Tonight, I wake from darkness sullen. I wake to mindfulness to change. Intentional breath charges my freedom from consumption with sorrow of every memory I have of family genetics. After rising in the darkness, I see another illusion of Gran’dad’s house as I walk through my home. Right now, I feel comfort from beyond that moves me to survive passions and entanglements of blood family and old friendships. Furthermore, I am convinced that I will never be lonely in life nor abandoned when I meet death. For me, because of that scent, the veil is ever thin every day, especially as I sit quietly watching the sun shift around my bedroom. I reflect on the days when implicit joys of quiet succumbed to accusations of selfishness and suicidal tendencies. I never told the comfort of minding death and my ancestors. I tended to the grave then and the peace of Christ. I never knew how to tell without minding the white jacket and injections. I was happy. Now knowing fear in the slight just might dig the plot by my grandparents’ graves for rest. I crave quiet. I draw blood for silence. Time is a burden for Caesar not me. Aging is a plain faced illusion.
With no obligations, I woke before the sun rose. I dressed. I ate. I sat on the front porch musing starlight and felted cotton grey being patient and attentive above. At first light, I started my walk through the woods. Walking the cement path that winds Buffalo Ridge was the weekend habit after driving a two-hour commute five days a week. I knew the path’s curves and tree line growth by the creek bed. That day what I did not anticipate was the decapitated pigeon left dead on the path in the middle of the field. Walking up to the dead body, my instinct said it might be a warning – not necessarily for me, but others in the neighborhood. Gangs made up of youth and age fight by the creek’s shores and gamble in the drainage ditch.
I found the pigeon’s head separated from the body with the face turned to the left. No blood cascaded to form puddles. Extending from the neck, a ligament joining head to breast extended limp and crooked from the severed head. It looked like a clean snap and pull-much like what I envision farmer’s wives doing to Sunday chickens. Calming down, I began to be satisfied that the situation was contained. Still, I looked about trying to sight another pigeon. Seeing nothing, my heart swelled that a simple burial was in need. I ran to the house to find a plastic bag and a shovel. Pitching tools and windows inside in the shed was the last thing I did before remembering garbage pickup would drive by shortly. One prayer later and grey friar was gone.

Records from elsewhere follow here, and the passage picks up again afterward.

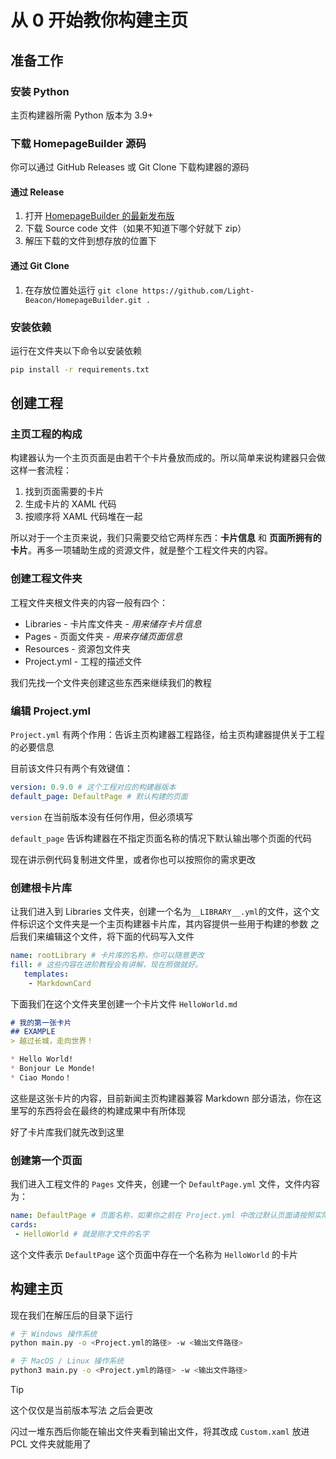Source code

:# 从 0 开始教你构建主页
## 准备工作
### 安装 Python
主页构建器所需 Python 版本为 3.9+
### 下载 HomepageBuilder 源码
你可以通过 GitHub Releases 或 Git Clone 下载构建器的源码 
#### 通过 Release
1. 打开 [HomepageBuilder 的最新发布版](https://github.com/Light-Beacon/HomepageBuilder/releases/latest)
2. 下载 Source code 文件（如果不知道下哪个好就下 zip）
3. 解压下载的文件到想存放的位置下
#### 通过 Git Clone
1. 在存放位置处运行 `git clone https://github.com/Light-Beacon/HomepageBuilder.git .`
### 安装依赖
运行在文件夹以下命令以安装依赖
```bash
pip install -r requirements.txt
```
## 创建工程
### 主页工程的构成
构建器认为一个主页页面是由若干个卡片叠放而成的。所以简单来说构建器只会做这样一套流程：

1. 找到页面需要的卡片
2. 生成卡片的 XAML 代码
3. 按顺序将 XAML 代码堆在一起

所以对于一个主页来说，我们只需要交给它两样东西：**卡片信息** 和 **页面所拥有的卡片**。再多一项辅助生成的资源文件，就是整个工程文件夹的内容。

### 创建工程文件夹
工程文件夹根文件夹的内容一般有四个：

* Libraries - 卡片库文件夹 - *用来储存卡片信息*
* Pages - 页面文件夹 - *用来存储页面信息*
* Resources - 资源包文件夹
* Project.yml - 工程的描述文件

我们先找一个文件夹创建这些东西来继续我们的教程
### 编辑 Project.yml
`Project.yml` 有两个作用：告诉主页构建器工程路径，给主页构建器提供关于工程的必要信息

目前该文件只有两个有效键值：
```YAML
version: 0.9.0 # 这个工程对应的构建器版本
default_page: DefaultPage # 默认构建的页面
```
`version` 在当前版本没有任何作用，但必须填写

`default_page` 告诉构建器在不指定页面名称的情况下默认输出哪个页面的代码

现在讲示例代码复制进文件里，或者你也可以按照你的需求更改

### 创建根卡片库
让我们进入到 Libraries 文件夹，创建一个名为`__LIBRARY__.yml`的文件，这个文件标识这个文件夹是一个主页构建器卡片库，其内容提供一些用于构建的参数
之后我们来编辑这个文件，将下面的代码写入文件
```YAML
name: rootLibrary # 卡片库的名称，你可以随意更改
fill: # 这些内容在进阶教程会有讲解，现在照做就好。 
   templates:
    - MarkdownCard
```
下面我们在这个文件夹里创建一个卡片文件 `HelloWorld.md`
``` Markdown
# 我的第一张卡片
## EXAMPLE
> 越过长城，走向世界！

* Hello World!
* Bonjour Le Monde!
* Ciao Mondo！
```
这些是这张卡片的内容，目前新闻主页构建器兼容 Markdown 部分语法，你在这里写的东西将会在最终的构建成果中有所体现

好了卡片库我们就先改到这里
### 创建第一个页面
我们进入工程文件的 `Pages` 文件夹，创建一个 `DefaultPage.yml` 文件，文件内容为：
```YAML
name: DefaultPage # 页面名称，如果你之前在 Project.yml 中改过默认页面请按照实际情况命名
cards:
 - HelloWorld # 就是刚才文件的名字
```
这个文件表示 `DefaultPage` 这个页面中存在一个名称为 `HelloWorld` 的卡片
## 构建主页
现在我们在解压后的目录下运行
```bash
# 于 Windows 操作系统
python main.py -o <Project.yml的路径> -w <输出文件路径>

# 于 MacOS / Linux 操作系统
python3 main.py -o <Project.yml的路径> -w <输出文件路径>
```

> [!TIP]
> 这个仅仅是当前版本写法 之后会更改

闪过一堆东西后你能在输出文件夹看到输出文件，将其改成 `Custom.xaml` 放进 PCL 文件夹就能用了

This one small death and the front door of Gran’dad’s house loomed before me for three years. In the vision, I am already inside his home– safety now secured upon entering my home. My first thought in the calm was not to touch death again. Come five years later, I bed rocked my spirit to renew itself by pledging the Nazarene Creed. For me it was a matter of bridging loneliness and separation from God with activity. I was also raised a guard against plague by a spirit of violent death. Grey friar was not the last animal I saw that met violent ends. “Pearl Pureheart”, I met walking the railroad tracks. She was a blond bulldog with a cleanly severed head lying on the outside of the tracks. I still have not cried for her lost beauty and form. With every dead animal I see, I grieve a little prayer. Saint Francis may never leave me alone again. With the Creed, I abide by not cutting my hair. Secondly, I pledged not to touch the dead. There is something deeply ingrained in my soul concerning fears of the dead. My maternal grandmother’s soul was gone by the time I saw her in the coffin. Standing next to my mother at the viewing, I remember touching Gran’ma’s hand. In that moment, the pressure of mortality shifted. I went out to her and never fully returned to myself. Some long years afterward, I dreamed of unearthing her coffin to join her in finality. The insistence was not a matter of craving death. It was the last chance of knowing her. My mother’s anger and joy of her mother sit with me in a tattered pile of notes and photographs. For myself there is nothing to covet in place of her experience. When I intentionally searched my childhood, I unearthed memories that became sweet to my tongue, soothing pain from heartaches and acceptance into the family fold. Considering my mental state before and after her passing, I understand that conquering my fears of death’s veil became a personal conviction beginning in childhood. Some wisdom of God must have dictated the lessons important enough for her visage to visit me twice. As a result, I must take the time to note every occasion death makes itself known to me without claiming me from limb to mind.
At this age, I stare at moving shadows around my bedroom deep into the night before arriving at the foot of the witching hour. It is a chilling autumn night and I remember the beginnings of losing my innocence of the dark. At age eight, I found a cold spot in the bed by my feet. Even Gran’dad’s kindness of a full sized canopy bed was no protection from what I feared lingered in my room. Every time I see white polka dots on sheer mint green fabric, the demonizing starts over again. Ignorant of old wives’ tales, I did not know that a cold spot meant a spirit took home in my bed. When I worked up enough courage to look below the box spring, I found the pendulum set I had checked out of the gifted classroom the previous week. Pulling out the board, my mind drew wild conclusions. One of which was come Hell, demons, and the devil’s carriage, I was bound to the spirit world. The fears ended when a new bed in a new house replaced the cold spotted mattress.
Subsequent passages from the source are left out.